To develop iPhone applications, you use Xcode, Apple’s first-class integrated development environment
(IDE). Xcode provides all the tools you need to design your application’s user interface and write the code
that brings it to life. As you develop your application, you run it on your computer, an iPhone, or an iPod
touch.
After you finish developing your iPhone application, you submit it to the App Store, the secure marketplace where iPhone OS users obtain their applications. However, you should test your application on a small set of users before publishing it to cover a wide variety of usage patterns and get feedback about your product.
Essential Development Tasks
The iPhone-application development process is divided into these major steps:
1. Create your project. Xcode provides several project templates that get you started. You choose the template that implements the type of application you want to develop.
2. Design the user interface.
The Interface Builder application lets you design your application’s user interface graphically and save those designs as resource files that you load into your application at runtime.

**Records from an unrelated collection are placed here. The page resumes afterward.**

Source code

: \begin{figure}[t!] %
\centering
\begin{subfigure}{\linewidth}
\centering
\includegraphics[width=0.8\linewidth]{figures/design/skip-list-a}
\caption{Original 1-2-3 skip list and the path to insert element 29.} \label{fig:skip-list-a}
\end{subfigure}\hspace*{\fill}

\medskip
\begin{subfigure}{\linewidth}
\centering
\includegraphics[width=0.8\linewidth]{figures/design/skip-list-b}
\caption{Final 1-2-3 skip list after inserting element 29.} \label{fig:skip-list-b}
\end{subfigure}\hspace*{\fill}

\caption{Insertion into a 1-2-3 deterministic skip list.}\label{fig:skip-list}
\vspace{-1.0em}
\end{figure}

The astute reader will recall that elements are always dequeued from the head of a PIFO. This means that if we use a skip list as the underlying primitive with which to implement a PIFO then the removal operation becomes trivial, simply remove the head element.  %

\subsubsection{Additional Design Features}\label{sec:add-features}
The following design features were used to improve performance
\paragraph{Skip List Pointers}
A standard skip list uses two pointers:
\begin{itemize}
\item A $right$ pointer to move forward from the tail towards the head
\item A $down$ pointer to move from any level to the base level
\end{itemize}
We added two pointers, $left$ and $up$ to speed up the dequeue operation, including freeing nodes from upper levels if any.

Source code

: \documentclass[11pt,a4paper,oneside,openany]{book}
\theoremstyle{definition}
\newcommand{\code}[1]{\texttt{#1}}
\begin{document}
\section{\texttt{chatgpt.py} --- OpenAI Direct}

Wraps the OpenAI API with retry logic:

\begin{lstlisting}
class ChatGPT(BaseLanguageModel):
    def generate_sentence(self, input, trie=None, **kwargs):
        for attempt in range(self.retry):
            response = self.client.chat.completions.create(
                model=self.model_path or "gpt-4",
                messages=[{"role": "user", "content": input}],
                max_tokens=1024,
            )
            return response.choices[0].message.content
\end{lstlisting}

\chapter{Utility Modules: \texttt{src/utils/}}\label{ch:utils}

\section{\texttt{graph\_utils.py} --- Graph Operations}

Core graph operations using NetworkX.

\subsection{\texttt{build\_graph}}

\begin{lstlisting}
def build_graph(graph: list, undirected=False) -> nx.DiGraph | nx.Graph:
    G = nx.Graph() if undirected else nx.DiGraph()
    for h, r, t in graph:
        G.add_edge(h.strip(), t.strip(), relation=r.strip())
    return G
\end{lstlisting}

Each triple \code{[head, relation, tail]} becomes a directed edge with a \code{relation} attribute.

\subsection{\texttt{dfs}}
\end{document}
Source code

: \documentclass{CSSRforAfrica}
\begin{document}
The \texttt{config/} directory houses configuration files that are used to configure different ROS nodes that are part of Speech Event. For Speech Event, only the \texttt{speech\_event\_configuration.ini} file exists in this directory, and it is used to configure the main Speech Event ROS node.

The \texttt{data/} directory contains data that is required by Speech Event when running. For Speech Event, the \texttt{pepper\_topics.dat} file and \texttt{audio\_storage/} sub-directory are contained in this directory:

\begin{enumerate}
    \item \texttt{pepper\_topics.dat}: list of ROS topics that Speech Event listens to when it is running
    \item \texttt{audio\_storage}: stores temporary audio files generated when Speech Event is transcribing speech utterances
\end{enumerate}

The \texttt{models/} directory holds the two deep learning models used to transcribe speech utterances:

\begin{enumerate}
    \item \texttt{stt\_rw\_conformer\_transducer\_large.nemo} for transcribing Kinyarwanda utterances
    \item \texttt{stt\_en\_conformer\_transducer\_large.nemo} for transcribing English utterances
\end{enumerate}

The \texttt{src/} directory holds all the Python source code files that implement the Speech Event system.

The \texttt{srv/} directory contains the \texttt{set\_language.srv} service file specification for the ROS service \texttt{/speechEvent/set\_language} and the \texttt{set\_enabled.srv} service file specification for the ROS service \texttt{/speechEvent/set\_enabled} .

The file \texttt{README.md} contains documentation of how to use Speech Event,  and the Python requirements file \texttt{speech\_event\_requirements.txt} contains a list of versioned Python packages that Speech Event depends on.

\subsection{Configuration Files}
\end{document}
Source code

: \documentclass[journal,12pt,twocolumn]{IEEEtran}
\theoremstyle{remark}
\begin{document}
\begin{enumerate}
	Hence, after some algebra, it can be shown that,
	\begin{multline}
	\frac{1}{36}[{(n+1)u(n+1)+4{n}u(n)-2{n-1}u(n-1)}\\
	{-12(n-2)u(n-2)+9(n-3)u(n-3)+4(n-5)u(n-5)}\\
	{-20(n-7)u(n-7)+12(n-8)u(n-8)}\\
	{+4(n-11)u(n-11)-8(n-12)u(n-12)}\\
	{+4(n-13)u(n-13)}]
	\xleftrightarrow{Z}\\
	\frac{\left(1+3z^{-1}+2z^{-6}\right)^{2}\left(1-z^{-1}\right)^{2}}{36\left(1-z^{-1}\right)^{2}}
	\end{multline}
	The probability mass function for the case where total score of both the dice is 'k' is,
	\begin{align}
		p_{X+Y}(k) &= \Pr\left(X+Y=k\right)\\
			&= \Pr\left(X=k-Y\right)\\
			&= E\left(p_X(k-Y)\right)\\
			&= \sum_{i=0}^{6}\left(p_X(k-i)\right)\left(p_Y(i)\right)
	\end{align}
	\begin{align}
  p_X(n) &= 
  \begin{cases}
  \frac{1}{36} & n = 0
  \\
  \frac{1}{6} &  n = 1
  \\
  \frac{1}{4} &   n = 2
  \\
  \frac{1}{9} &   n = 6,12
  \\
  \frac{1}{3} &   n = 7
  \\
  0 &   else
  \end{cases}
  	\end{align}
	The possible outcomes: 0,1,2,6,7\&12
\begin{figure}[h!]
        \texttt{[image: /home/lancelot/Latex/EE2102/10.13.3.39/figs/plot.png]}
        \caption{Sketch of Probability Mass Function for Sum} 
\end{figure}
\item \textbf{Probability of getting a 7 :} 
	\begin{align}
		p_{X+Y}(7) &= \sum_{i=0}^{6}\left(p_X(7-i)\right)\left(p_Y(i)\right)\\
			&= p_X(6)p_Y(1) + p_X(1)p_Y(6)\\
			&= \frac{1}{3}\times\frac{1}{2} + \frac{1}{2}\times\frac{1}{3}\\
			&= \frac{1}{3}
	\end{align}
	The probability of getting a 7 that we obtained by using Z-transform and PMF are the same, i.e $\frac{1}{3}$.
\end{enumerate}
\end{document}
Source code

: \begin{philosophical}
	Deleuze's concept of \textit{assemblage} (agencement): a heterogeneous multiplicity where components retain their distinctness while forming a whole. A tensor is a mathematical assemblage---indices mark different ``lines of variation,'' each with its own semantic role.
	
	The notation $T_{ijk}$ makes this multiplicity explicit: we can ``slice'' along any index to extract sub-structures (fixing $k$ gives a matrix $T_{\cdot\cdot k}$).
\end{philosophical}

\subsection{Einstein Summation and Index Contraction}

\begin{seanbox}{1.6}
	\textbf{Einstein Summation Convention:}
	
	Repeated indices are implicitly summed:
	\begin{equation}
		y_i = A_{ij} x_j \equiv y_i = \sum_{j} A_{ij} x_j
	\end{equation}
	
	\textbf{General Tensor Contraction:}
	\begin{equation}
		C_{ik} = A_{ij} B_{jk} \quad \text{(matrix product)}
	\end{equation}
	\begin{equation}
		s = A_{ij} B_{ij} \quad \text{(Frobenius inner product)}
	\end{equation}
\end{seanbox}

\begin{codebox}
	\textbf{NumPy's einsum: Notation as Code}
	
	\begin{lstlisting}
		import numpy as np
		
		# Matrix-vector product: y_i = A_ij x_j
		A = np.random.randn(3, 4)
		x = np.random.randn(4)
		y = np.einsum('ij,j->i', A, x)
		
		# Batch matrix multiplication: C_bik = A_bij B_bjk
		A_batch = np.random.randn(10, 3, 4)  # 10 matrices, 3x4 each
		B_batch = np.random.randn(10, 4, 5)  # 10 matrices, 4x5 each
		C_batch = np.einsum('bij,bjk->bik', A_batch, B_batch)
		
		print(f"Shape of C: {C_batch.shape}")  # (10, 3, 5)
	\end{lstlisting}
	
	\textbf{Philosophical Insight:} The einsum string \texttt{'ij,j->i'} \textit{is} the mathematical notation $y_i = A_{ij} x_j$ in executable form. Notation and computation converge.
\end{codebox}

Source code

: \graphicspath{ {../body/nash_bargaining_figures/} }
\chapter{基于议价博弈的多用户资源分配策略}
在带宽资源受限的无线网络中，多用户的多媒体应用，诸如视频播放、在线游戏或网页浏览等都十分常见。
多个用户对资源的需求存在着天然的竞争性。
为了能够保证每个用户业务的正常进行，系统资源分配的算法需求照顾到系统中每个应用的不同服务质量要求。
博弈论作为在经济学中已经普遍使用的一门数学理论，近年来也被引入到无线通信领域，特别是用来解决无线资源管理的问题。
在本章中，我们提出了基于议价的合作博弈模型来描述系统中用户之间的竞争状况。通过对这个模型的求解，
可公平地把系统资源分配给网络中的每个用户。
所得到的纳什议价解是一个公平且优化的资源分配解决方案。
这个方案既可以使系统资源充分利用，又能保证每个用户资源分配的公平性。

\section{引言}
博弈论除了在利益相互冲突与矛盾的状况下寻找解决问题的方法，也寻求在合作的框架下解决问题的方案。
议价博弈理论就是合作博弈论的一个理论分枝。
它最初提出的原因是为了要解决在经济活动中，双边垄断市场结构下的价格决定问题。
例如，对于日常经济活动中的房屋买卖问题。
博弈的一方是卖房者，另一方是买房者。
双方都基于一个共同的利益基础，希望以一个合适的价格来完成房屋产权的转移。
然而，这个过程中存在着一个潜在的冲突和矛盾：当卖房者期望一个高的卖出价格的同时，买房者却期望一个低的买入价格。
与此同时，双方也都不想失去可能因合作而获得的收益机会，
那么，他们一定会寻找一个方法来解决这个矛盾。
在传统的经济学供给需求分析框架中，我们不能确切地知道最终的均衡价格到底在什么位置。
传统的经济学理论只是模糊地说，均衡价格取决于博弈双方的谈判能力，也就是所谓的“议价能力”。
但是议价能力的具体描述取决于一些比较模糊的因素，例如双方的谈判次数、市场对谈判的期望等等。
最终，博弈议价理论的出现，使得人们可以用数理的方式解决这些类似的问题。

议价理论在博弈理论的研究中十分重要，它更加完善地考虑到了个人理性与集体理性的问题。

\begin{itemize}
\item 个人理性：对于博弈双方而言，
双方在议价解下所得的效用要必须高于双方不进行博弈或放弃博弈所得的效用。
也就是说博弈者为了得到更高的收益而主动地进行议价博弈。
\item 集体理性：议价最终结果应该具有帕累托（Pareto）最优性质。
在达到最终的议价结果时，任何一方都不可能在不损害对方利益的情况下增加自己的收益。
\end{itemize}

If you do not want to use
Interface Builder, you can layout your user interface programmatically.
3. Write code.
Xcode provides several features that help you write code fast, including class and data modeling, code completion, direct access to documentation, and refactoring.
4. Build and run your application.
You build your application on your computer and run it in the iPhone Simulator application or on your device.
5. Measure and tune application performance.
After you have a running application, you should measure its performance to ensure that it uses a device’s resources as efficiently as possible and that it provides adequate responses to the user’s gestures.